Apparement il n'y a pas de cd "apple hardware test" avec panther, mais par contre il existe bien avec Jaguar puisque je l'ai.

Le seul récent "apple harware test" que j'ai c'est celui livré avec mon G5 tout récent

Quelqu'un a-t-il d'autres précisions à ce sujet ????


----------



## Krstv (30 Novembre 2004)

A ce propos, je n'ai pas non plus de CD test hardware avec mon emac G4 (acheté en juillet dernier). J'ai parcouru le CD d'install pour voir s'il n'y avait pas un truc dans le genre, mais j'ai rien trouvé qui y ressemblait. 


C'est normal ?

(pour précision, je cherche à tester les ports firewire sans avoir à acheter Techtool pro, que je peux pas m'offrir dans l'immédiat)


----------



## quark67 (30 Novembre 2004)

Si vous possédez un lecteur de DVD, Apple ne livre plus Apple Hardware Test (AHT) sur un CD séparé, mais sur un DVD. L'inscription AHT est présente sur le DVD concerné. L'accès au test se fait en insérant le DVD dans le Mac au démarrage (ou en l'y plaçant avant le redémarrage), et en appuyant immédiatement (avant le chargement du système) sur la touche Option (Alt). A partir de là, vous sélectionnez AHT sur l'écran. La touche Opton permet en réalité de choisir le "système" sur lequel vous désirez démarrer.


----------



## laustralien2 (30 Novembre 2004)

quark67 a dit:
			
		

> Si vous possédez un lecteur de DVD, Apple ne livre plus Apple Hardware Test (AHT) sur un CD séparé, mais sur un DVD. L'inscription AHT est présente sur le DVD concerné. L'accès au test se fait en insérant le DVD dans le Mac au démarrage (ou en l'y plaçant avant le redémarrage), et en appuyant immédiatement (avant le chargement du système) sur la touche Option (Alt). A partir de là, vous sélectionnez AHT sur l'écran. La touche Opton permet en réalité de choisir le "système" sur lequel vous désirez démarrer.

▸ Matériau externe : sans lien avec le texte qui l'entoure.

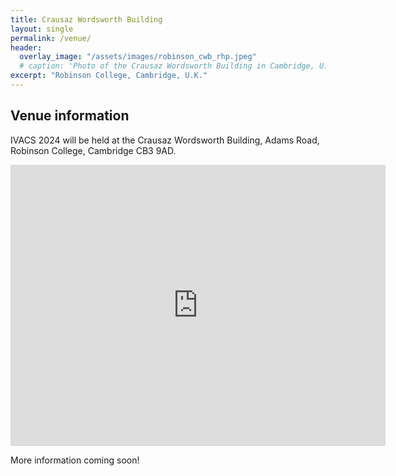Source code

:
 ```yaml
---
title: Crausaz Wordsworth Building
layout: single
permalink: /venue/
header:
  overlay_image: "/assets/images/robinson_cwb_rhp.jpeg"
  # caption: 'Photo of the Crausaz Wordsworth Building in Cambridge, U.K.'
excerpt: "Robinson College, Cambridge, U.K."
---
```


## Venue information

IVACS 2024 will be held at the Crausaz Wordsworth Building, Adams Road, Robinson College, Cambridge CB3 9AD.

<iframe src="https://www.google.com/maps/embed?pb=!1m18!1m12!1m3!1d2445.057890909917!2d0.10072481198724566!3d52.2059954593135!2m3!1f0!2f0!3f0!3m2!1i1024!2i768!4f13.1!3m3!1m2!1s0x47d870b142eed76b%3A0x576ce34c87efbddd!2sCrausaz%20Wordsworth%20Building%2C%20Robinson%20College!5e0!3m2!1sen!2suk!4v1707394555013!5m2!1sen!2suk" width="600" height="450" style="border:0;" allowfullscreen="" loading="lazy" referrerpolicy="no-referrer-when-downgrade"></iframe>

More information coming soon!
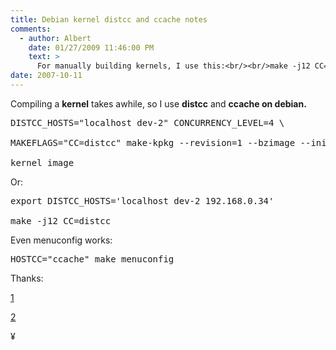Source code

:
 ```yaml
---
title: Debian kernel distcc and ccache notes
comments:
  - author: Albert
    date: 01/27/2009 11:46:00 PM
    text: >
      For manually building kernels, I use this:<br/><br/>make -j12 CC="distcc"
date: 2007-10-11
---
```

Compiling a <strong>kernel</strong> takes awhile, so I use <strong>distcc</strong> and <strong>ccache on debian.</strong>

<pre>
DISTCC_HOSTS="localhost dev-2" CONCURRENCY_LEVEL=4 \

MAKEFLAGS="CC=distcc" make-kpkg --revision=1 --bzimage --initrd \

kernel_image</pre>

Or:

<pre>
export DISTCC_HOSTS='localhost dev-2 192.168.0.34'

make -j12 CC=distcc</pre>

Even menuconfig works:

<pre>
HOSTCC="ccache" make menuconfig</pre>

Thanks:

<a href="http://gentoo-wiki.com/HOWTO_Compile_Kernel_With_Distcc_and_CCache">1</a>

<a href="http://home.icequake.net/~nemesis/blog/index.php/2006/12/14/compiling-a-linux-kernel-with-distcc/">2</a>

¥

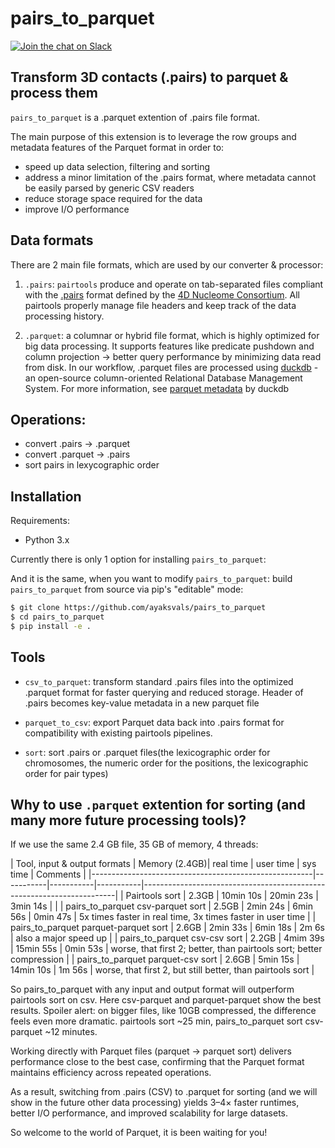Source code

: # pairs_to_parquet
[![Join the chat on Slack](https://img.shields.io/badge/chat-slack-%233F0F3F?logo=slack)](https://bit.ly/2UaOpAe)


## Transform 3D contacts (.pairs) to parquet & process them

`pairs_to_parquet` is a .parquet extention of .pairs file format.

The main purpose of this extension is to leverage the row groups and metadata features of the Parquet format in order to:

- speed up data selection, filtering and sorting
- address a minor limitation of the .pairs format, where metadata cannot be easily parsed by generic CSV readers
- reduce storage space required for the data 
- improve I/O performance



## Data formats

There are 2 main file formats, which are used by our converter & processor: 

1. `.pairs`: 
`pairtools` produce and operate on tab-separated files compliant with the [.pairs](https://github.com/4dn-dcic/pairix/blob/master/pairs_format_specification.md) format defined by the [4D Nucleome Consortium](https://www.4dnucleome.org/). All pairtools properly manage file headers and keep track of the data processing history.

2. `.parquet`: 
a columnar or hybrid file format, which is highly optimized for big data processing. It supports features like predicate pushdown and column projection -> better query performance by minimizing data read from disk.
In our workflow, .parquet files are processed using [duckdb](https://duckdb.org/docs/stable/data/parquet/overview) - an open-source column-oriented Relational Database Management System. 
For more information, see [parquet metadata](https://duckdb.org/docs/stable/data/parquet/metadata) by duckdb

## Operations: 
- convert .pairs -> .parquet
- convert .parquet -> .pairs
- sort pairs in lexycographic order

## Installation

Requirements:
- Python 3.x

Currently there is only 1 option for installing `pairs_to_parquet`:

And it is the same, when you want to modify `pairs_to_parquet`: build `pairs_to_parquet` from source via pip's "editable" mode:

```sh
$ git clone https://github.com/ayaksvals/pairs_to_parquet
$ cd pairs_to_parquet
$ pip install -e .
```

## Tools

- `csv_to_parquet`: transform standard .pairs files into the optimized .parquet format for faster querying and reduced storage. Header of .pairs becomes key-value metadata in a new parquet file

- `parquet_to_csv`: export Parquet data back into .pairs format for compatibility with existing pairtools pipelines.

- `sort`: sort .pairs or .parquet files(the lexicographic order for chromosomes, the numeric order for the positions, the lexicographic order for pair types)


## Why to use `.parquet` extention for sorting (and many more future processing tools)?
If we use the same 2.4 GB file, 35 GB of memory, 4 threads:


| Tool, input & output formats          | Memory (2.4GB)| real time | user time | sys time  |                              Comments                                 |
|-------------------------------------------------------|-----------|-----------|-----------|-----------------------------------------------------------------------|
| Pairtools sort                        |     2.3GB     | 10min 10s | 20min 23s | 3min 14s  |                                                                       |
| pairs_to_parquet csv-parquet sort     |     2.5GB     | 2min  24s | 6min  56s | 0min 47s  | 5x times faster in real time, 3x times faster in user time            |
| pairs_to_parquet parquet-parquet sort |     2.6GB     | 2min  33s | 6min  18s | 2m   6s   | also a major speed up                                                 |
| pairs_to_parquet csv-csv sort         |     2.2GB     | 4mim  39s | 15min 55s | 0min 53s  | worse, that first 2; better, than pairtools sort; better compression  |
| pairs_to_parquet parquet-csv sort     |     2.6GB     | 5min  15s | 14min 10s | 1m   56s  | worse, that first 2, but still better, than pairtools sort            |


So pairs_to_parquet with any input and output format will outperform pairtools sort on csv. Here csv-parquet and parquet-parquet show the best results. 
Spoiler alert: on bigger files, like 10GB compressed, the difference feels even more dramatic. pairtools sort ~25 min, pairs_to_parquet sort csv-parquet ~12 minutes. 

Working directly with Parquet files (parquet → parquet sort) delivers performance close to the best case, confirming that the Parquet format maintains efficiency across repeated operations.

As a result, switching from .pairs (CSV) to .parquet for sorting (and we will show in the future other data processing) yields 3–4× faster runtimes, better I/O performance, and improved scalability for large datasets.

So welcome to the world of Parquet, it is been waiting for you! 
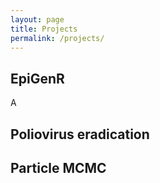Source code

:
 ```yaml
---
layout: page
title: Projects
permalink: /projects/
---
```


## EpiGenR

A 

## Poliovirus eradication

## Particle MCMC

##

L'explication d'utilisation est bonne sauf que AHT se trouve sur un CD Avec Les nouveaux G5 dotés du superdrive


----------



## Krstv (30 Novembre 2004)

Merci pour l'info !

Juste un truc bizarre : dans les résultats du test, les ports firewire sont absents. Pourtant, ils fonctionnent. Cela veut-il dire qu'il faut y brancher un périphérique pour les rendre détectables lors du test ?

(c'est un coup à finir dans dans "les perles de mac gé", cette question )


----------



## MarcMame (1 Décembre 2004)

Très franchement, les Apple Hardware Test ne servent pas à grand chose et sont au mieux relativement inefficaces. Autant investir dans un TechToolPro qui fera un bien meilleur travail d'investigation dans les entraille de votre machine !


----------



## bgali (1 Décembre 2004)

MarcMame a dit:
			
		

> Très franchement, les Apple Hardware Test ne servent pas à grand chose et sont au mieux relativement inefficaces. Autant investir dans un TechToolPro qui fera un bien meilleur travail d'investigation dans les entraille de votre machine !



Je confirme !

J'utilise techtoolpro régulièrement et c'est une outil trés sûr


----------